車懸りの構えの真相

 九月十日早朝。夜が明けて、霧が晴れる頃、武田軍の予期しない出来事が発生した。八〇〇〇の兵で八幡原に布陣する信玄軍の前に、一三〇〇〇の政虎率いる上杉本軍が近接していたのである。武田方にすれば、戦慄すべき最悪の事態と言っていい。上杉軍は妻女山を下り、千曲川を渡ると、武田軍撃滅のため、八幡原にて決戦準備をしていたのだ。

 この時、上杉軍の兵数は武田軍より六割も上回っていたが、春日山からの増援と合流した数であろう。この時の上杉軍が用いた陣形は「車懸がり」であったと伝わる。

 車懸りといえば、一般には複数の部隊が円陣を組んで、ぐるぐると回りながら敵陣に攻撃を加えるという認識が広まっているものの、あまりにも実用性が感じられないことから、車懸りなる戦法は存在しなかったと見なされている。ところが、車懸りの初出史料である『軍鑑』の記述は、このようなイメージとほとんど一致しない。

 謙信は、我が味方の備えをまはりて、たてきり、いく度もこの如候て、さい川(犀川)の方へおもむき候。[中略]それは車がかりとて、いくまはりめに旗本と、敵の旗本とうちあはせて、一戦をする時の軍法なり。

『軍鑑』によると、上杉の陣は「まわりて、たてきり」を繰り返しながら犀川へ進んでおり、信玄の出した斥候は「北に向けて撤退中」と見間違えた。そして報告を受けた信玄はこれを「車がかり」と看破し、本陣を強襲するための戦法だと説明している。『軍鑑』の文章だけ見れば上杉軍の陣形を、円形に結びつける要素はどこにもないのだ。
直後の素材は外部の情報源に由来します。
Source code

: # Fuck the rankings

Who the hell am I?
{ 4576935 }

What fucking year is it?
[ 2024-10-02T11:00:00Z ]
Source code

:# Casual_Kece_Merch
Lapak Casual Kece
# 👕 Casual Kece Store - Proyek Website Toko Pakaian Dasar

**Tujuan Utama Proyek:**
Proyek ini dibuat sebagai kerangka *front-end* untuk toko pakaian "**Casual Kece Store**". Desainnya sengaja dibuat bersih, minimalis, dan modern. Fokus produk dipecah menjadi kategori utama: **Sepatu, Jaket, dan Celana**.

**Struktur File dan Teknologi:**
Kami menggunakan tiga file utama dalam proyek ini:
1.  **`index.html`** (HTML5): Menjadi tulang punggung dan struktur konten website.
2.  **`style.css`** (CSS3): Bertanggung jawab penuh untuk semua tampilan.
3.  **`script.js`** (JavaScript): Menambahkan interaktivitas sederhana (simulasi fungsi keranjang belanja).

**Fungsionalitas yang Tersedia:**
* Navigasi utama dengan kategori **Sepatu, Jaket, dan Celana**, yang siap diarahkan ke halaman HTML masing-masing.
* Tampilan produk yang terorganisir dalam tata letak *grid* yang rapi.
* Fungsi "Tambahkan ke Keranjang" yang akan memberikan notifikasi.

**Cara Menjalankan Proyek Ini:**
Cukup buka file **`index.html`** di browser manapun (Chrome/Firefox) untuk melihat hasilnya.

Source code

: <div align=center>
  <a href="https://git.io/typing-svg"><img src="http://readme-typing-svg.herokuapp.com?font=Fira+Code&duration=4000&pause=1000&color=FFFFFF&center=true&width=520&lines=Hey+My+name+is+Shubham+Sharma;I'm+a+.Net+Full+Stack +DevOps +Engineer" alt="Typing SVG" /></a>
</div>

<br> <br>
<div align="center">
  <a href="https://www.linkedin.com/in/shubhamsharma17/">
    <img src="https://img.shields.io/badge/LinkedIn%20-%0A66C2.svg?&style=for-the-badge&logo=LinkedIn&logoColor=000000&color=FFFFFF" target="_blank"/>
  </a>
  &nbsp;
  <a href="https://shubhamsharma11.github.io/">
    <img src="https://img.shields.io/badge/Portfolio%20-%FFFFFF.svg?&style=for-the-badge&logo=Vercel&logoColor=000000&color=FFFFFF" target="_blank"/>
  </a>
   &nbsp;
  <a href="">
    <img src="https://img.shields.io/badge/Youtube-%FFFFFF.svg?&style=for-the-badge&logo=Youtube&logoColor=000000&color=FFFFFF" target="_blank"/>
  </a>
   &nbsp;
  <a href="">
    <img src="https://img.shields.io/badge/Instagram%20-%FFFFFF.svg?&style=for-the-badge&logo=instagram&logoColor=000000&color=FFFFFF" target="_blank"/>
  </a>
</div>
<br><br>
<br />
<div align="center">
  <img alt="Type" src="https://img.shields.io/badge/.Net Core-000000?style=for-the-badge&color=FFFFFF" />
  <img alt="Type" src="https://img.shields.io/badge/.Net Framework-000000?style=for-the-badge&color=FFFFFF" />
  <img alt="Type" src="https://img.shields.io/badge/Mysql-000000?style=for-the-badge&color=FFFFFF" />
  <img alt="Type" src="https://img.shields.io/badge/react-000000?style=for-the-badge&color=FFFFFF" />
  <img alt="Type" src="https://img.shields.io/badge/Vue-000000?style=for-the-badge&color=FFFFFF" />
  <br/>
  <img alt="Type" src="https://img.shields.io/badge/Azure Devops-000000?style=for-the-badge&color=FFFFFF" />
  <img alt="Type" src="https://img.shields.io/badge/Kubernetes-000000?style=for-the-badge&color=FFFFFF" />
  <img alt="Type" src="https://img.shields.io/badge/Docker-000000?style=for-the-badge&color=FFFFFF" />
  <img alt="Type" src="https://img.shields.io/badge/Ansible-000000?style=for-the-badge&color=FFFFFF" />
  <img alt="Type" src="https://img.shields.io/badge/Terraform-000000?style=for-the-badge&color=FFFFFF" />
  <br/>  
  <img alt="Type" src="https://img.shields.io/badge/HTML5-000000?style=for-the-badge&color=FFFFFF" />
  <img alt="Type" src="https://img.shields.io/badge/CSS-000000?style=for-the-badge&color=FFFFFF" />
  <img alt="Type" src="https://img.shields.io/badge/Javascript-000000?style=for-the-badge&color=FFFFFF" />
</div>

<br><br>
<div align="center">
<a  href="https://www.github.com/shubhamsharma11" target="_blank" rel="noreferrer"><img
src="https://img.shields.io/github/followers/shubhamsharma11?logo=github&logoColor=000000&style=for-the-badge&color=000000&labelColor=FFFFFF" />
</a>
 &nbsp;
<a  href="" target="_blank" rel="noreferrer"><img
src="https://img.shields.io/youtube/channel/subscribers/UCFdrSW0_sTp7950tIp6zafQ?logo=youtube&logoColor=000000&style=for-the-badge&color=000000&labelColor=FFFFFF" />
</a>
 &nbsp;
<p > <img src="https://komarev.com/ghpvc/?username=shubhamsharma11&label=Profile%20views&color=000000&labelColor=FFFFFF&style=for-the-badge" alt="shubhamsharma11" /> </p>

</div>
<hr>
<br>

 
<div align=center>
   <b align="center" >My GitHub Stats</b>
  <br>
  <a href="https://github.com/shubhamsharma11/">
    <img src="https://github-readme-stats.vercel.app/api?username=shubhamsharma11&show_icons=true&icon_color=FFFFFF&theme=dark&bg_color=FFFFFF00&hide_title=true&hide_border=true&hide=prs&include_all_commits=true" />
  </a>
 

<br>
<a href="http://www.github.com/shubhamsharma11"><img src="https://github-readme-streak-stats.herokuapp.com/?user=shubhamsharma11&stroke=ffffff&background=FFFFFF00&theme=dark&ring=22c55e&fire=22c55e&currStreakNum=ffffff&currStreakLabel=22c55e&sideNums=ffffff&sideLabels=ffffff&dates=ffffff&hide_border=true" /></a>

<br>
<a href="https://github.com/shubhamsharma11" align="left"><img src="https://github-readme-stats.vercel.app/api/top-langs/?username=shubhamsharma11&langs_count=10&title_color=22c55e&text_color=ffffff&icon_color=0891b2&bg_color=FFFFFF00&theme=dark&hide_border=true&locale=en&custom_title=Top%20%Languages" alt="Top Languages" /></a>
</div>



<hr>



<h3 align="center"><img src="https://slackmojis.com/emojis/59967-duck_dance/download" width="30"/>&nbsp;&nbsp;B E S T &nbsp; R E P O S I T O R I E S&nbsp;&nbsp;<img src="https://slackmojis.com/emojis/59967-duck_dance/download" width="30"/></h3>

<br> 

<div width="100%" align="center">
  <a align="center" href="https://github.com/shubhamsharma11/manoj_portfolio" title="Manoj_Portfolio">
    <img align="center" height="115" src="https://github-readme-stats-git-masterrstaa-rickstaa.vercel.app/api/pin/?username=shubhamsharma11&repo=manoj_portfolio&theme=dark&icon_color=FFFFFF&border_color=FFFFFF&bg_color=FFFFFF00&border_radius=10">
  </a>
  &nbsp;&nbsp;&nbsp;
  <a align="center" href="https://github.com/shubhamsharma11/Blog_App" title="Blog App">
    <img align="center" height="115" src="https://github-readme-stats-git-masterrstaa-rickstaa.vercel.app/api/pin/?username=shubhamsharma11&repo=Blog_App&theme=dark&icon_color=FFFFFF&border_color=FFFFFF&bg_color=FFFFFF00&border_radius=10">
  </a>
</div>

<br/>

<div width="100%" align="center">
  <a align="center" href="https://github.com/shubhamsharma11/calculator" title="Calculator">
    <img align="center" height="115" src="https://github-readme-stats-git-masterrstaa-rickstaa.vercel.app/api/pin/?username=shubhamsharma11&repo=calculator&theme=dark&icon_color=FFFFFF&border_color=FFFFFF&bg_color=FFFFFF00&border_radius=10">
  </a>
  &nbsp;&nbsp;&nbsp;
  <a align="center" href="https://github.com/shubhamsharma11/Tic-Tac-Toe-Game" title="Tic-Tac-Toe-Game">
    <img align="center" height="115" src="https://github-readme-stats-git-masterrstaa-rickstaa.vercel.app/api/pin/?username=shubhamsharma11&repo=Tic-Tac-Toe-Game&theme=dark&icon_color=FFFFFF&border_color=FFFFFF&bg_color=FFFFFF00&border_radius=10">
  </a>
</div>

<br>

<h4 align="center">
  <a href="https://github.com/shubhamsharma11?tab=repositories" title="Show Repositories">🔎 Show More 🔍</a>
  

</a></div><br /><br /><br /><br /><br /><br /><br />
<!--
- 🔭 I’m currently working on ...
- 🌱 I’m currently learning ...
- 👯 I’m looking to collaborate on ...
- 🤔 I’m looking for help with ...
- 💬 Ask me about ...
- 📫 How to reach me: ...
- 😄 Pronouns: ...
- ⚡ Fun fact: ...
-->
 では、我々が持っている車懸りのイメージはどこから来たのだろうか。『上杉年譜』は「車備え」、『常山紀談』は「一手限りの陣法」、『北越軍談』は「大長蛇だの備をなし、一隊伐りの合戦を待つ。世に云う当家の車懸り・片車・双車」と記す。こうした記録から、後世の軍学者が研究をすすめるうち、まるで蛇がとぐろを巻くような方円の陣と、行軍隊列である長蛇の陣が合わさって循環攻撃する陣が「創作」されてしまったのであろう。
 
 今日の我々は、軍学者の編み出した車懸りと、『軍鑑』に見える車懸りを別物として、再検討せねばなるまい。少なくとも『軍鑑』の車懸りは円形陣ではなく、武田の本陣に向き合う横並びの陣形なのである。そしてこれは、武田軍を遠巻きにじわじわと犀川のある左先へと進む進軍隊形であった。

 この時、『軍鑑』を見ると、武田軍は鋒矢の陣(矢印型)をとっていたらしく、前線は横に広がっているのに、後部はほとんど縦一列となっている。信玄が「攻撃を繰り返し、最後には旗本同士でかち合うのが車懸りだ」と述べたように、政虎は、まず先手に武田軍の先鋒を犀川寄りに迂回させ、右側面を攻撃、次の新手がこれを迂回、もうひとつ奥の武田右側面を攻撃、また次の新手が……という手順を繰り返し、最終的に旗本同士の決戦を挑む作戦でいたのだろう。これを見た信玄は急遽、鋒矢の陣を鶴翼の陣に改めるよう命じた(『北越軍談』)。左右に展開して旗本側面の兵層を厚くしようとしたのである。